I previously used a 26-cm diameter shallow, alumite pot to try to roast 200 g of coffee beans, but I failed, as I described here. After much thought, I decided to give the pot another try, but this time after making some holes at the bottom.
ここに書いた通り、以前、直径26 cmの浅いアルマイト鍋を使って、コーヒー豆を200 g焙煎しようとしましたが、失敗しました。いろいろ考えた結果、その鍋をもう一度試すことにしました。今回は底に穴を開けてからです。
300 g (not 200 g) of Brazilian coffee beans:
コーヒー豆(ブラジル)、300 g(200 gではなく): 
For the first 10 minutes, I placed this semicircular lid on the top.
After 15.5 min. roasting:
The beans are now 250 g in weight.
豆は重さ250 gになりました。 
16.7% weight reduction. Sounds perfect!
I know I need to refine my pot roaster slightly so that I can shake it more easily, but I'm pretty sure this is going to be an ideal coffee roaster for me.


Fräulein Trude said...

The pot reminds me a lot of an aluminium sieve I inheritated from my grandmother. I think the sieve is stored somewhere in the basement. Must search for it to run a coffee roasting test.

Hiroyuki said...

Kiki: Do give it a try and report on your findings in your blog!

I think that with a sieve, you need to control the heat more carefully because it has more openings.

Think of coffee roasting as a two-phase process: Drying phase (first 10-12 min.) and chemical reaction phase.

Make sure that chaff starts to come off in 3-4 min.

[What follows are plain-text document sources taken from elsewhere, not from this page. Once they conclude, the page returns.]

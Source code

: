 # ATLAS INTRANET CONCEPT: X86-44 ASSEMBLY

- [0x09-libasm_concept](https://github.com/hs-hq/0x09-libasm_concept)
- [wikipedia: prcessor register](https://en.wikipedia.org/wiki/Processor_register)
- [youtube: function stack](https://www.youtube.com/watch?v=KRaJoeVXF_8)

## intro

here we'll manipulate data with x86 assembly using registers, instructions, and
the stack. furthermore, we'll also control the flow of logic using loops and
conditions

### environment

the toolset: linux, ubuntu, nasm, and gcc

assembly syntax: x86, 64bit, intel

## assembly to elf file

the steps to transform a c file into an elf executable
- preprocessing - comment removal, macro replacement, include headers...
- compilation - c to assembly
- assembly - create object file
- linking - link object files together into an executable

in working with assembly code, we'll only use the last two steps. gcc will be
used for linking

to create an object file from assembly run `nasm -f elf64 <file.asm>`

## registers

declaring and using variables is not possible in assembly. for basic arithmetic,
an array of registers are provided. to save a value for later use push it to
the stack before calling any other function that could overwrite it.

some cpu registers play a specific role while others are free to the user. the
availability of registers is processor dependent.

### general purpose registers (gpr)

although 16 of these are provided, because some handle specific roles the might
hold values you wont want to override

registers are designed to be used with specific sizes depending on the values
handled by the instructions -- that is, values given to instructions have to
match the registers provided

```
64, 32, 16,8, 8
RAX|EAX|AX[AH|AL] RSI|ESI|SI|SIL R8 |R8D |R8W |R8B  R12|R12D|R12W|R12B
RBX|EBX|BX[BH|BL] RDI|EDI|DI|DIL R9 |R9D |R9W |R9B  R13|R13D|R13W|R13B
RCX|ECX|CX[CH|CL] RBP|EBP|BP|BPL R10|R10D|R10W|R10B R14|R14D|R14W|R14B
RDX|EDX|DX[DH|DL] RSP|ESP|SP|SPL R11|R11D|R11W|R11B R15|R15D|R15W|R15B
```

If it does earlier, say, 2 min., you have to lower the heat.
If the beans start to crack at, say 9 min., you have to lower the heat.
When the beans are fully dried in 10-12 min., turn the heat to maximum to cause chemical reactions. That is, let the beans crack and expand fully! 1st crack last for 1-2 min. I usually stop after 1st crack. You can bring them to 2nd crack if you want bitter coffee.

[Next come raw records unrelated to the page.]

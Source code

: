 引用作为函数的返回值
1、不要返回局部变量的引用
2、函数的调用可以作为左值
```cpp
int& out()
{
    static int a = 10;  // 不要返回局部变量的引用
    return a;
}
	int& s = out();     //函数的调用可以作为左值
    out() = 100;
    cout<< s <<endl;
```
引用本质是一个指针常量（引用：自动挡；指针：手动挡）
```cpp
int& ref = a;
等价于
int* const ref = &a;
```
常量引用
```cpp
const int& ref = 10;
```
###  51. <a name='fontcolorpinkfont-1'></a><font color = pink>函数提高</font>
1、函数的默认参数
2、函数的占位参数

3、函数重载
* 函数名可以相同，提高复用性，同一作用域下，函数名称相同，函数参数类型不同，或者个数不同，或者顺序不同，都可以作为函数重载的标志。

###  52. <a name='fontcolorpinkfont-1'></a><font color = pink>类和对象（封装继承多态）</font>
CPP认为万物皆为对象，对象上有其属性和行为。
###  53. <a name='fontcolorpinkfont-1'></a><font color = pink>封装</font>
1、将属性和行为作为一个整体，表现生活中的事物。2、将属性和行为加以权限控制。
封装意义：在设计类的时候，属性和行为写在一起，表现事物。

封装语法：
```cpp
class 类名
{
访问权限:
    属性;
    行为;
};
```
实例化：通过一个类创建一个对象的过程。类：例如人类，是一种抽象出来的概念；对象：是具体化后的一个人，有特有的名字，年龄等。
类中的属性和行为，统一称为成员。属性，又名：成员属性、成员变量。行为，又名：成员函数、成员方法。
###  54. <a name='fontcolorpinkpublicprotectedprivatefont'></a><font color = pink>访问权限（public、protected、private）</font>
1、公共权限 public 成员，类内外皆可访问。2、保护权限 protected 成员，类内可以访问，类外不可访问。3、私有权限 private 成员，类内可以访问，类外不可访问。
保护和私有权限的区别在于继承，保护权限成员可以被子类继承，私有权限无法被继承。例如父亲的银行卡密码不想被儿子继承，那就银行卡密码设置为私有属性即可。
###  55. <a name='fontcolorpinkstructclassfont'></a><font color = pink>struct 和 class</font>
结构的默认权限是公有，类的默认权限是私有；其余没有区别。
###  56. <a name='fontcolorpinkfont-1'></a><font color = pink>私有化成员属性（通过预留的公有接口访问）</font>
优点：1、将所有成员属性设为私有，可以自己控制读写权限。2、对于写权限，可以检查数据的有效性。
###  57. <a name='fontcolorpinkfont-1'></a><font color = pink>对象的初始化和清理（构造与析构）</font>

I will write more about coffee roasting, together with the features of my three roasters (milk can, kettle, and shallow pot) in the near future.

Hiroyuki said...

Kiki: Forgot to tell you about one more thing: With a sieve, you will need to place a lid or something similar on the top for the first 10 minutes to keep the humidity inside the sieve high.
Nakagawa-san explains why in this weekly video, starting at around 1:27.
He uses a fan-like object to cover the top of the net.

Fräulein Trude said...

Thanks for your advices. First I will have to buy a cheap gas cooker and order some green beans online. Husband is totatally against home roasts but we will see (he is the coffee geek, laugh)

Hiroyuki said...

Kiki: Was the explanation of Nakagawa-san clear to you?
You must keep the humidity inside the "te-ami" (lit. hand net) high in the first 10 minutes of roasting to let the moisture out of the beans (but keep the flavors in) by placing a lid on top. Otherwise, your coffee beans would likely to be tasteless.

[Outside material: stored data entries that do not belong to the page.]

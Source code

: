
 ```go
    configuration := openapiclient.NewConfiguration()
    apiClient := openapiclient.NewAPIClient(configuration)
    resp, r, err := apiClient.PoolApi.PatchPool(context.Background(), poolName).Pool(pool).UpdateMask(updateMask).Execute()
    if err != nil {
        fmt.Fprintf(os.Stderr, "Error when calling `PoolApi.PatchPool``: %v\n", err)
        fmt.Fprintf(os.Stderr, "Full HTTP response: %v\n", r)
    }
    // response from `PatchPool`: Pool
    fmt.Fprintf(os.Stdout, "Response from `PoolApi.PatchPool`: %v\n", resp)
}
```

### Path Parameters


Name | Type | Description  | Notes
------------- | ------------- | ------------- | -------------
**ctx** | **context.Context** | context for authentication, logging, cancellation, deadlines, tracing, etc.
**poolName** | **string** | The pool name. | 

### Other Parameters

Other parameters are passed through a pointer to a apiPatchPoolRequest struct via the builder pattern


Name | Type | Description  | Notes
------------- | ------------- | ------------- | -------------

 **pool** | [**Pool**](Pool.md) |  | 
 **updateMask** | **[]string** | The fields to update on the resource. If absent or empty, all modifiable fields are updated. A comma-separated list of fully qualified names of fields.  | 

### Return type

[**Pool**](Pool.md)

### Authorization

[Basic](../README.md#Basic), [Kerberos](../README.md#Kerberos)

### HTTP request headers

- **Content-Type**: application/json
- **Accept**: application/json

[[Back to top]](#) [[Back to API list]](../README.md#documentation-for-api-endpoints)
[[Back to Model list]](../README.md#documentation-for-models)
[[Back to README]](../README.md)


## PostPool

Depending on the size of your sieve, you may want to buy a cyclone type gas burner. For my 26-cm diameter pot, a common portable gas burner (flames directing outward) works fine. And, because of its large diameter, I don't shake it vertically but horizontally.

The smoke and chaff generated during roasting can be off-putting. You can reduce the amount of chaff generated considerably by rinsing in water to remove chaff before roasting. In that case, you have to dry the wet beans with dry cloth.

Hiroyuki said...

Kiki: I know how your husband feels about home roasting. I know of all other home roasting methods, like popcorn popper, hot air gun, and fry pan (watched them all on YouTube). None of them appeals to me.

The milk can roaster is a great invention of Nakagawa-san, and I must add that my shallow pot is even better (laugh).

One more caution:
Even professionals can make inappropriate suggestions. See how this guy roasts coffee:
The roaster is not in direct contact with the flame but is 20 cm above it. With this way of roasting, the beauty of direct-flame roasting is completely lost!
Do you believe that this roaster is sold for 4,500 yen?